● **Requirement**
From the listing below, pull out all lines with "messages" in them.

● **Recorded information**

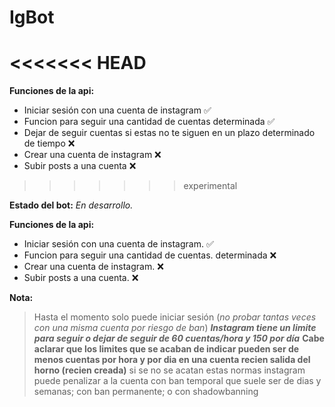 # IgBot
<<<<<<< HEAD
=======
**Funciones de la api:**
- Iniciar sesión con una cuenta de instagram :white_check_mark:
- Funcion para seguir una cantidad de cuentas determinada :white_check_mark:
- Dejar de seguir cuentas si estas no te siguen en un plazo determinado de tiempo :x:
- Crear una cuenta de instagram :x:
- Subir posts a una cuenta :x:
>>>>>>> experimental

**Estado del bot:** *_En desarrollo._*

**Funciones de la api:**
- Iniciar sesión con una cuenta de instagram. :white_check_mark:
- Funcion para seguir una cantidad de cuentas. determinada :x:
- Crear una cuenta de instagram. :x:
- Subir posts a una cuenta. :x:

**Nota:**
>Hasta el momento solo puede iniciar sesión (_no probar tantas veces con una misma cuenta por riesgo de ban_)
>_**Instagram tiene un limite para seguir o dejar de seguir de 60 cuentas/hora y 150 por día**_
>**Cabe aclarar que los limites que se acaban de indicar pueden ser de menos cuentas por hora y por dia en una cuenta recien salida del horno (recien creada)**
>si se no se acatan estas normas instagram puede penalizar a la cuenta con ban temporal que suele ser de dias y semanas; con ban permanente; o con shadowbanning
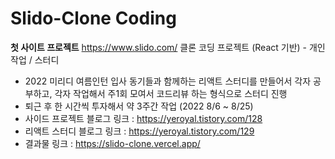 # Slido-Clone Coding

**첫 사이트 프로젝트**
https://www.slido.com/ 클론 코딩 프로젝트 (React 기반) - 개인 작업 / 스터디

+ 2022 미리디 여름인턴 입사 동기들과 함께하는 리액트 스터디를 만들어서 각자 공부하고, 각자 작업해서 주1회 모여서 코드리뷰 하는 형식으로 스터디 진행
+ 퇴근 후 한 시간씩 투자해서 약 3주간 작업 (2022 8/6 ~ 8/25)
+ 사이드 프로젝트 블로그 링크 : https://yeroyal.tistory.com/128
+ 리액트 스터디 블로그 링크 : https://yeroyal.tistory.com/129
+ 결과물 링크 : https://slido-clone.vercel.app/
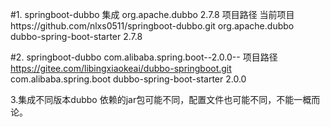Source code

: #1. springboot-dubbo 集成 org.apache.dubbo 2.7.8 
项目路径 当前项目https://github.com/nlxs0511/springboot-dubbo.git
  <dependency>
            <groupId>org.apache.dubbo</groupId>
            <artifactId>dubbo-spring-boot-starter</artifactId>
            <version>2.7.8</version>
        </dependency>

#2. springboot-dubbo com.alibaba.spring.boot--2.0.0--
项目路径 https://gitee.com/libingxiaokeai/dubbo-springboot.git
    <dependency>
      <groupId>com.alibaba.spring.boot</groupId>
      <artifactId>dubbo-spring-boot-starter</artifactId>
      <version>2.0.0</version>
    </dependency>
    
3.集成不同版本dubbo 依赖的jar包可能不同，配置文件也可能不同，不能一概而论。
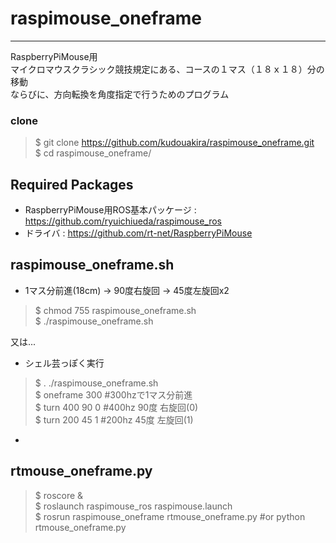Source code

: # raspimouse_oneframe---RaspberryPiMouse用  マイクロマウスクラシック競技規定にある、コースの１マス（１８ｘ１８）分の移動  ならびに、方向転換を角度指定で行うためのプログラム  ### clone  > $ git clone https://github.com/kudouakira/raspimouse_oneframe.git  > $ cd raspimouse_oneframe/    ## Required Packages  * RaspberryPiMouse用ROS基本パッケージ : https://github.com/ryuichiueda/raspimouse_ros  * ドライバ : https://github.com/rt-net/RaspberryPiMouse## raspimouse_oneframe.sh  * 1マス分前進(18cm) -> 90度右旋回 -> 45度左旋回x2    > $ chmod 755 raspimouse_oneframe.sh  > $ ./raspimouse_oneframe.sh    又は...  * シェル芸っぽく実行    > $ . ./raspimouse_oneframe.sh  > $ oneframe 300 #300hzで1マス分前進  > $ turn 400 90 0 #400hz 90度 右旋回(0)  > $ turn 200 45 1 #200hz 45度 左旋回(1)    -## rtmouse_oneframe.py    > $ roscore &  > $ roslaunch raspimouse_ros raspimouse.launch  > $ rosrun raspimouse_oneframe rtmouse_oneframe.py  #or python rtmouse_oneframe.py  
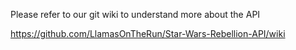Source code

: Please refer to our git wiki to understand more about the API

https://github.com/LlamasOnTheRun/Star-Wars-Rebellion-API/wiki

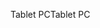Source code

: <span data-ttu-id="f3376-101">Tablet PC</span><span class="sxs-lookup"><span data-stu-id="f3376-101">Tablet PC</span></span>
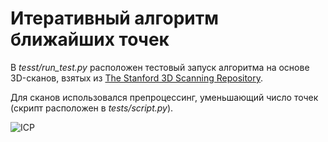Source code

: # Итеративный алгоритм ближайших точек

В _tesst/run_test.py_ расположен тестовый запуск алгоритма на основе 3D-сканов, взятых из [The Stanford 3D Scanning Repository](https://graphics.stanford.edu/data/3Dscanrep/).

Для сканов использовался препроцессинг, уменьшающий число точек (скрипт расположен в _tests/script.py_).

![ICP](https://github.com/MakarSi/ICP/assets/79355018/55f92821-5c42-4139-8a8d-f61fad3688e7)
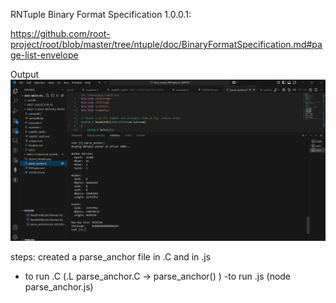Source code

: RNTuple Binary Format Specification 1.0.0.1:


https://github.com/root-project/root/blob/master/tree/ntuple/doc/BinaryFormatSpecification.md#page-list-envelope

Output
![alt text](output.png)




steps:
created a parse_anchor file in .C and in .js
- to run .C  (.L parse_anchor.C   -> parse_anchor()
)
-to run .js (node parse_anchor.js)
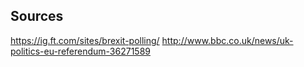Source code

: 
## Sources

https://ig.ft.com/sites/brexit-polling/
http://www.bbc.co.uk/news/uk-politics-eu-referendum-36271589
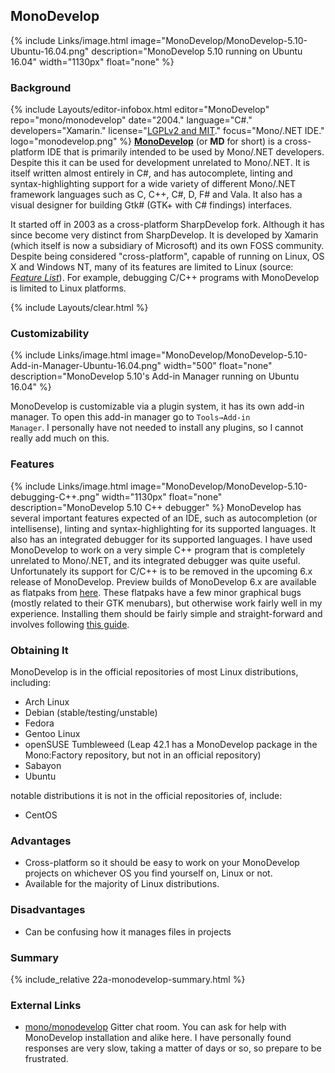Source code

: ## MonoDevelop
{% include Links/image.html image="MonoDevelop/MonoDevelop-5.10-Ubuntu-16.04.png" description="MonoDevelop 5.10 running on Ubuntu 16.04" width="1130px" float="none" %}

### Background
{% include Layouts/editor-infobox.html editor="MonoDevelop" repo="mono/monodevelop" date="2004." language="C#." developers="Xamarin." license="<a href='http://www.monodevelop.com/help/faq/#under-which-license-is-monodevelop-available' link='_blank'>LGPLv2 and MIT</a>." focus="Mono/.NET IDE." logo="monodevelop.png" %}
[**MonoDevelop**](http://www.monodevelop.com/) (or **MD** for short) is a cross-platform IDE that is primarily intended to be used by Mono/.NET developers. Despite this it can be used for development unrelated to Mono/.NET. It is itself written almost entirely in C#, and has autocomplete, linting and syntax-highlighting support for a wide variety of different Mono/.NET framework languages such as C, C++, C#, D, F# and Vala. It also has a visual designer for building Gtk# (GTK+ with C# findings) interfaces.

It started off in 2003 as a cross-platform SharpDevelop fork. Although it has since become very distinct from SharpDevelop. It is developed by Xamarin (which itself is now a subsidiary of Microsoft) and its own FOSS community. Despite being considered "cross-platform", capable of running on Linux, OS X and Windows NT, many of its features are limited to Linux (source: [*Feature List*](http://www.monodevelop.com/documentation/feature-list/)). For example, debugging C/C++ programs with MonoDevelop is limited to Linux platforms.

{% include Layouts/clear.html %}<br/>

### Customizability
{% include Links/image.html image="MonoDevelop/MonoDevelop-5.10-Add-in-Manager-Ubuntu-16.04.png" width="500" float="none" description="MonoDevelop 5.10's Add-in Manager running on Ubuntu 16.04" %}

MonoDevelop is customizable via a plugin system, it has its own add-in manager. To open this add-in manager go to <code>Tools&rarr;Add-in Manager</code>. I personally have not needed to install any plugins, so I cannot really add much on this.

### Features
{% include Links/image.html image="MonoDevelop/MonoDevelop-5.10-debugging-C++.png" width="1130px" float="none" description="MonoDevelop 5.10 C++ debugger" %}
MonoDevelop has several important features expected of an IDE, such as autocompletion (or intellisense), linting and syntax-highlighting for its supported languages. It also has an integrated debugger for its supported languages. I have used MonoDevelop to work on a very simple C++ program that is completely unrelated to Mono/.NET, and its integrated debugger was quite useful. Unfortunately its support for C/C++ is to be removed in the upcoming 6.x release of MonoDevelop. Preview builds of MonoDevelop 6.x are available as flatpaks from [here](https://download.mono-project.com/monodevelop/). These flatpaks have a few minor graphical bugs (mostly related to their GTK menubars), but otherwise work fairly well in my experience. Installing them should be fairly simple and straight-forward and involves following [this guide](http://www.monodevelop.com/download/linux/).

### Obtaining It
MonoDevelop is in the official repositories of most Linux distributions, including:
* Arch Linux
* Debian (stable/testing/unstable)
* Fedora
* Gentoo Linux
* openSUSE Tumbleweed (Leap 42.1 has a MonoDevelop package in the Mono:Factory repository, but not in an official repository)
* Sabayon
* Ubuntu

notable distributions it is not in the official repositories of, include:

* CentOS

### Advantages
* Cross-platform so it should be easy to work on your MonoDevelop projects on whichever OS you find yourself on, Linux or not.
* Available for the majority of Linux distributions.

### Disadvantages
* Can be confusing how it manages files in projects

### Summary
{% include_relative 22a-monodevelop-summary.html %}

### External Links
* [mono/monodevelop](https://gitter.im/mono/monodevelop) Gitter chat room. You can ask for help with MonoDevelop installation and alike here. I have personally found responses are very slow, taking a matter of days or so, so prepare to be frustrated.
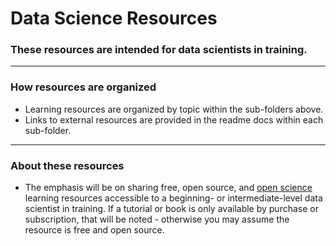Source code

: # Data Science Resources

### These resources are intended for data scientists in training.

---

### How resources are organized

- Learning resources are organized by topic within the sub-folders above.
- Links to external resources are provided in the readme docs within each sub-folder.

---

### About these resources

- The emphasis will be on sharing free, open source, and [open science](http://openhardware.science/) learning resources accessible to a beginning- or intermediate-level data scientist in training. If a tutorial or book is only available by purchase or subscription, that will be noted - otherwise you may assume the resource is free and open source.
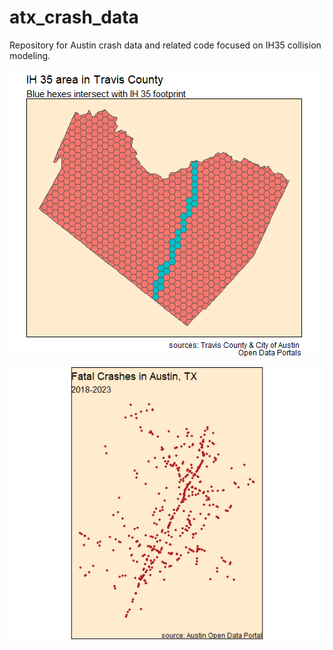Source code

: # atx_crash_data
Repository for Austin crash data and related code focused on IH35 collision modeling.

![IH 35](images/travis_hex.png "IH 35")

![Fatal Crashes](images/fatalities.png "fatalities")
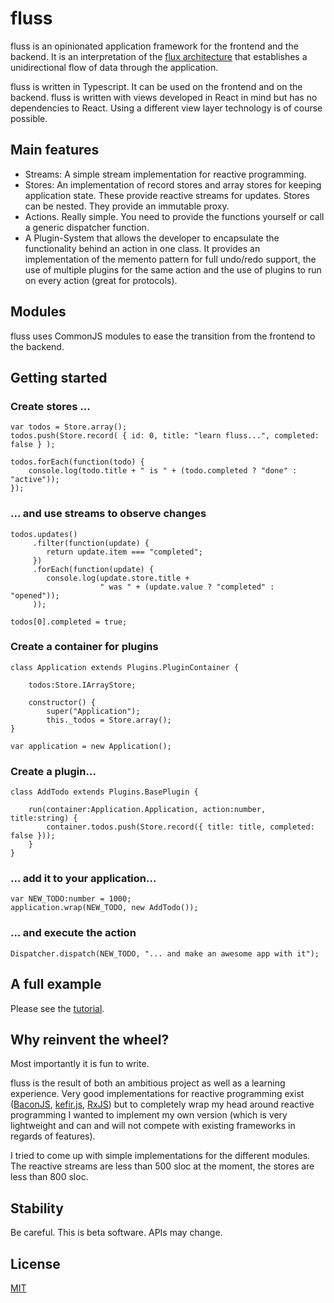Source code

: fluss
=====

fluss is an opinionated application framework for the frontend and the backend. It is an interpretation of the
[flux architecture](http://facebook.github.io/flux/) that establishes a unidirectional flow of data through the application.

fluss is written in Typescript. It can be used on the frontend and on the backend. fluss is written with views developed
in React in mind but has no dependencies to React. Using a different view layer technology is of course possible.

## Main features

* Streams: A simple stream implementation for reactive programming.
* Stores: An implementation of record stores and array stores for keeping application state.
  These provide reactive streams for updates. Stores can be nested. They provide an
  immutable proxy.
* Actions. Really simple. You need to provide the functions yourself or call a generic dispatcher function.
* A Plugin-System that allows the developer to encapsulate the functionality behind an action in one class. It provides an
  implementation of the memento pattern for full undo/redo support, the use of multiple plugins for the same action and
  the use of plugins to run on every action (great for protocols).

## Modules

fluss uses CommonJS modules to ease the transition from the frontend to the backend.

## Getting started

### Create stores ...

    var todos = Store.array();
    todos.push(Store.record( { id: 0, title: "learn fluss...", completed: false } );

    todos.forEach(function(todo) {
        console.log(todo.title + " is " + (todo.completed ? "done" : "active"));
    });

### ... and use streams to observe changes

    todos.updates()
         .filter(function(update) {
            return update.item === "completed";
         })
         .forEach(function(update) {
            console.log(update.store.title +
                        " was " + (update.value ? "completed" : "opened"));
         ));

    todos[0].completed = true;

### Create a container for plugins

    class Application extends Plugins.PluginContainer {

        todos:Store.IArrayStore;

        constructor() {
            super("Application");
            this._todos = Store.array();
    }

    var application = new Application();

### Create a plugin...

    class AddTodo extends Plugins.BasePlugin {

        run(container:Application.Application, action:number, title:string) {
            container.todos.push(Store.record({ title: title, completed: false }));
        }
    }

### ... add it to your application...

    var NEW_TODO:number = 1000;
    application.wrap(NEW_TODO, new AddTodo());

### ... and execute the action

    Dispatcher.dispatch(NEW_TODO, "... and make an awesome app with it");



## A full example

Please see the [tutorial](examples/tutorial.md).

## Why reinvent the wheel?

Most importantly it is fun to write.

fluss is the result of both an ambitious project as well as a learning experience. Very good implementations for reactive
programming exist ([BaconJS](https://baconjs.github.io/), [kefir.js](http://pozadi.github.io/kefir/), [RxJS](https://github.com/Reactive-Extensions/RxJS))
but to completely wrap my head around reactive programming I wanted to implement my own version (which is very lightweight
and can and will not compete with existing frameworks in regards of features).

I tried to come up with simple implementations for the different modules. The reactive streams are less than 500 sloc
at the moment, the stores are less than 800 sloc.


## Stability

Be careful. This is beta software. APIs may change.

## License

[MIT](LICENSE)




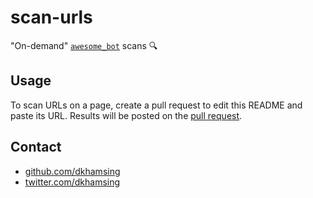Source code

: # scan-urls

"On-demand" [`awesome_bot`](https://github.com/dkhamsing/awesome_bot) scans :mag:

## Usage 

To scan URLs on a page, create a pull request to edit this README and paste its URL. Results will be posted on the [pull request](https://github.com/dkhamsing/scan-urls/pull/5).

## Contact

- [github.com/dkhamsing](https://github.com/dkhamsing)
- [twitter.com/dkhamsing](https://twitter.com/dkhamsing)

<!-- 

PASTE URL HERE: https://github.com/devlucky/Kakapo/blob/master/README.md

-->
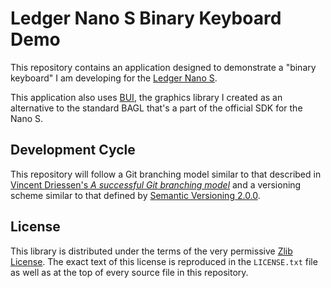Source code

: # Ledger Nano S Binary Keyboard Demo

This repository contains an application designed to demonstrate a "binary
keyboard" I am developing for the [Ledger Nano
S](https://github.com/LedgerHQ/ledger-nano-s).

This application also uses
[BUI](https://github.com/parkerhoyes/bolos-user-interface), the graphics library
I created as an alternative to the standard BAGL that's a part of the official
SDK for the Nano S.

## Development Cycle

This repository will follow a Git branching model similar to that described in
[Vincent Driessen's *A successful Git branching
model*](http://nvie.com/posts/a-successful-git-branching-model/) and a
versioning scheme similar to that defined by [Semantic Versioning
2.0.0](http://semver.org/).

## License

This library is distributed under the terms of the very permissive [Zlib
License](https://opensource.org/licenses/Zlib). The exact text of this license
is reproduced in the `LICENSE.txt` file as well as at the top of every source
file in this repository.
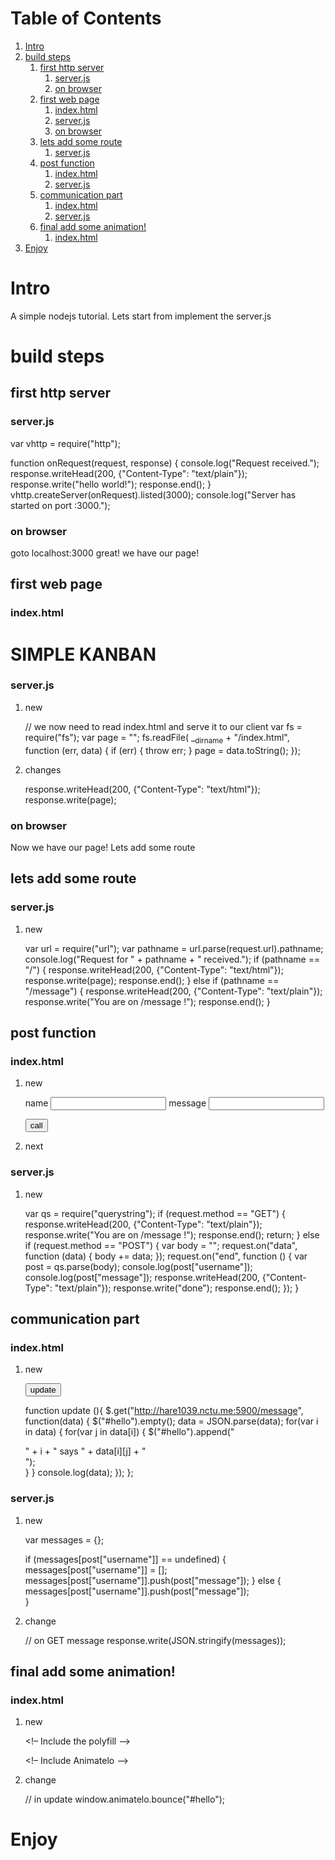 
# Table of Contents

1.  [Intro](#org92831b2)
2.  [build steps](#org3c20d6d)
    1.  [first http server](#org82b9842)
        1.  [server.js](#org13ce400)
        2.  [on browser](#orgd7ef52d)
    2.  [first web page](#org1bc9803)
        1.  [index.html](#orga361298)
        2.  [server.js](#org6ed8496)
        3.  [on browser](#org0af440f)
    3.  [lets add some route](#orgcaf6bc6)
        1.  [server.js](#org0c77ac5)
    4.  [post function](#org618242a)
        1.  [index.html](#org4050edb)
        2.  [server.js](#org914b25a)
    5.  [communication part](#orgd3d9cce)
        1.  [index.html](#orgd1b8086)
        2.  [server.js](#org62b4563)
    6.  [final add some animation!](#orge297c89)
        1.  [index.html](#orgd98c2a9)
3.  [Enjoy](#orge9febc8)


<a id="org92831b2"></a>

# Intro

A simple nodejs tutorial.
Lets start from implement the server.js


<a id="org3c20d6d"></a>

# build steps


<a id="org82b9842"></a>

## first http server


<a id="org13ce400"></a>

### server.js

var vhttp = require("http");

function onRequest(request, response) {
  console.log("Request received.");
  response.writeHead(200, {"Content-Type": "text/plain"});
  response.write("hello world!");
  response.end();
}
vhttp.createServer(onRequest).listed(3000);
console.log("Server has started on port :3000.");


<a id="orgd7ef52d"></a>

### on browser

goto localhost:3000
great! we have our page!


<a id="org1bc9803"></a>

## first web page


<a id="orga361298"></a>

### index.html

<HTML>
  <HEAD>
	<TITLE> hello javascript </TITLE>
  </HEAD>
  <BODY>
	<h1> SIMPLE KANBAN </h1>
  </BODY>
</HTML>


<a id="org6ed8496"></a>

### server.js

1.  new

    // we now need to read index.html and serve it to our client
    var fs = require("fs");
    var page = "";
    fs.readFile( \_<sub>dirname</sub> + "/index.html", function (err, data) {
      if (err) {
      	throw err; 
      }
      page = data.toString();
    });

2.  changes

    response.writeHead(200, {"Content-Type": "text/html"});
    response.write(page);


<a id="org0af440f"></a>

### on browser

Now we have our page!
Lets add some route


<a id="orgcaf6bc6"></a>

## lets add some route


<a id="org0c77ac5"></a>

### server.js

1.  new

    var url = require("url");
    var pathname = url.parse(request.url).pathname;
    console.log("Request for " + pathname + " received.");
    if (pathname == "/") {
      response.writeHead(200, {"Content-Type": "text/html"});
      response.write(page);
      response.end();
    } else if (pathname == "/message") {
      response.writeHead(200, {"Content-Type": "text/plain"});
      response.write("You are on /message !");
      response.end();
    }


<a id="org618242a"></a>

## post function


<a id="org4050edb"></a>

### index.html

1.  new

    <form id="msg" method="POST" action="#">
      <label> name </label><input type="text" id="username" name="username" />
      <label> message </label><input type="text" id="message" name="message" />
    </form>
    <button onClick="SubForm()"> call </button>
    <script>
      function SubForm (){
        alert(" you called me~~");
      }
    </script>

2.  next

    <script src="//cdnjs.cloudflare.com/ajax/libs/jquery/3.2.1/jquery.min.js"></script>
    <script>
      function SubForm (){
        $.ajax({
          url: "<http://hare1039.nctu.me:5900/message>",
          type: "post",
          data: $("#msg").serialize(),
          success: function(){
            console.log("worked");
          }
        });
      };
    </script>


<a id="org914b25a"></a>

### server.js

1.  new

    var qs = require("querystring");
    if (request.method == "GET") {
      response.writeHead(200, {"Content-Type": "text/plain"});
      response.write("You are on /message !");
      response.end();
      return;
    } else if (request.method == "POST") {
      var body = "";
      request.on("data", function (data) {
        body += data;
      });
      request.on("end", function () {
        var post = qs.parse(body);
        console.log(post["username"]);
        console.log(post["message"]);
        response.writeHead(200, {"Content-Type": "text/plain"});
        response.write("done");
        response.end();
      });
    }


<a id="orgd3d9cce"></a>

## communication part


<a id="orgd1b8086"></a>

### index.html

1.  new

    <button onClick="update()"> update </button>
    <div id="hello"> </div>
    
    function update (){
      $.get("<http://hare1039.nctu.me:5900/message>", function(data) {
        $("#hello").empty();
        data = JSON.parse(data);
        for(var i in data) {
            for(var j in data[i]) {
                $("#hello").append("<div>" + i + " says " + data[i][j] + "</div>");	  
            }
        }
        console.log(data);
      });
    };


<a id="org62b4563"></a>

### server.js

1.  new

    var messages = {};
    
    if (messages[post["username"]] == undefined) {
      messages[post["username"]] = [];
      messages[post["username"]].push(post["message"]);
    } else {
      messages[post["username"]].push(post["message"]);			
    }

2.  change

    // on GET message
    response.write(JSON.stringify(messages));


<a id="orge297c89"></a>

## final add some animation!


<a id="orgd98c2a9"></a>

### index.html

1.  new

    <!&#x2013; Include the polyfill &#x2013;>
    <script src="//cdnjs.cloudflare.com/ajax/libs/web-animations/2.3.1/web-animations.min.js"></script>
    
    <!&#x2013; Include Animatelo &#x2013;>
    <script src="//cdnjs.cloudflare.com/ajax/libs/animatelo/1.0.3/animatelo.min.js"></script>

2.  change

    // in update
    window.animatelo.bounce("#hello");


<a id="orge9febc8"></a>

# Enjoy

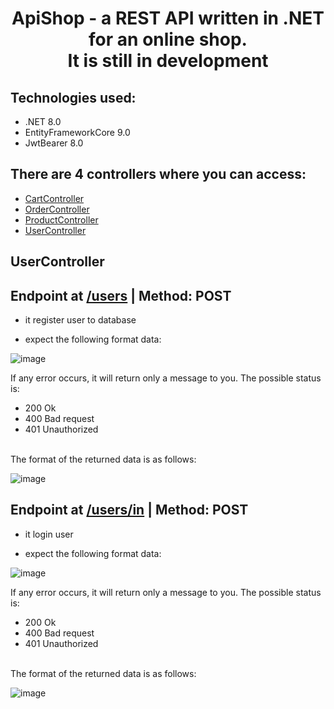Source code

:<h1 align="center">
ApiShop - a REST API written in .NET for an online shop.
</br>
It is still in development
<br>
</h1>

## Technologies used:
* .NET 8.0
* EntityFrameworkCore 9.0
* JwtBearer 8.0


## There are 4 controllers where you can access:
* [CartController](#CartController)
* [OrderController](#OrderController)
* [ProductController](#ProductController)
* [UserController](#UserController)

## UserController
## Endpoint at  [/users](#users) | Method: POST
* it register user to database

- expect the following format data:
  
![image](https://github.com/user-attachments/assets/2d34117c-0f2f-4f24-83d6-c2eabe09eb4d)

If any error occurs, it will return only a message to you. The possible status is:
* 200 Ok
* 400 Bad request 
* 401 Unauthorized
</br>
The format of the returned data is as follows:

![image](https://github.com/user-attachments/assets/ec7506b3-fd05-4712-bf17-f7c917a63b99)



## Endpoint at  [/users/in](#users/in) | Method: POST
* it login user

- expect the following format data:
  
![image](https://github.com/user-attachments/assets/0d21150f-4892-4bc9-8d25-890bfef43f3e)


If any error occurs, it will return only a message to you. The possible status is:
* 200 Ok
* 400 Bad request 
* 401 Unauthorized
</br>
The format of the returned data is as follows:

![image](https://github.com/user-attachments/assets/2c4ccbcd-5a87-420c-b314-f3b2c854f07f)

● **Solved exercise**
    var messages = {};
    if (messages[post["username"]] == undefined) {
      messages[post["username"]] = [];
      messages[post["username"]].push(post["message"]);
      messages[post["username"]].push(post["message"]);			
    response.write(JSON.stringify(messages));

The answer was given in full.